(WHAT YOU ARE ASKED TO DO): Please write out, exactly as they appear, the line containing "no waiting required" and every line after it to the end of the records, and nothing more.

Content starts

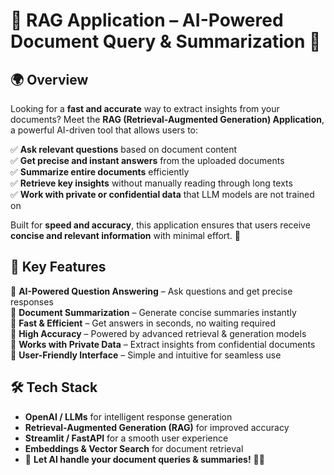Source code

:# 📖 RAG Application – AI-Powered Document Query & Summarization 🚀

## 🌍 Overview
Looking for a **fast and accurate** way to extract insights from your documents? Meet the **RAG (Retrieval-Augmented Generation) Application**, a powerful AI-driven tool that allows users to:

✅ **Ask relevant questions** based on document content  
✅ **Get precise and instant answers** from the uploaded documents  
✅ **Summarize entire documents** efficiently  
✅ **Retrieve key insights** without manually reading through long texts  
✅ **Work with private or confidential data** that LLM models are not trained on  

Built for **speed and accuracy**, this application ensures that users receive **concise and relevant information** with minimal effort. 🎯

## 🚀 Key Features
🔹 **AI-Powered Question Answering** – Ask questions and get precise responses  
🔹 **Document Summarization** – Generate concise summaries instantly  
🔹 **Fast & Efficient** – Get answers in seconds, no waiting required  
🔹 **High Accuracy** – Powered by advanced retrieval & generation models  
🔹 **Works with Private Data** – Extract insights from confidential documents  
🔹 **User-Friendly Interface** – Simple and intuitive for seamless use  

## 🛠️ Tech Stack
- **OpenAI / LLMs** for intelligent response generation  
- **Retrieval-Augmented Generation (RAG)** for improved accuracy  
- **Streamlit / FastAPI** for a smooth user experience  
- **Embeddings & Vector Search** for document retrieval
- 🚀 **Let AI handle your document queries & summaries!** 🤖📖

Content ends

(ANSWER TO THE EXERCISE):
🔹 **Fast & Efficient** – Get answers in seconds, no waiting required  
🔹 **High Accuracy** – Powered by advanced retrieval & generation models  
🔹 **Works with Private Data** – Extract insights from confidential documents  
🔹 **User-Friendly Interface** – Simple and intuitive for seamless use  

## 🛠️ Tech Stack
- **OpenAI / LLMs** for intelligent response generation  
- **Retrieval-Augmented Generation (RAG)** for improved accuracy  
- **Streamlit / FastAPI** for a smooth user experience  
- **Embeddings & Vector Search** for document retrieval
- 🚀 **Let AI handle your document queries & summaries!** 🤖📖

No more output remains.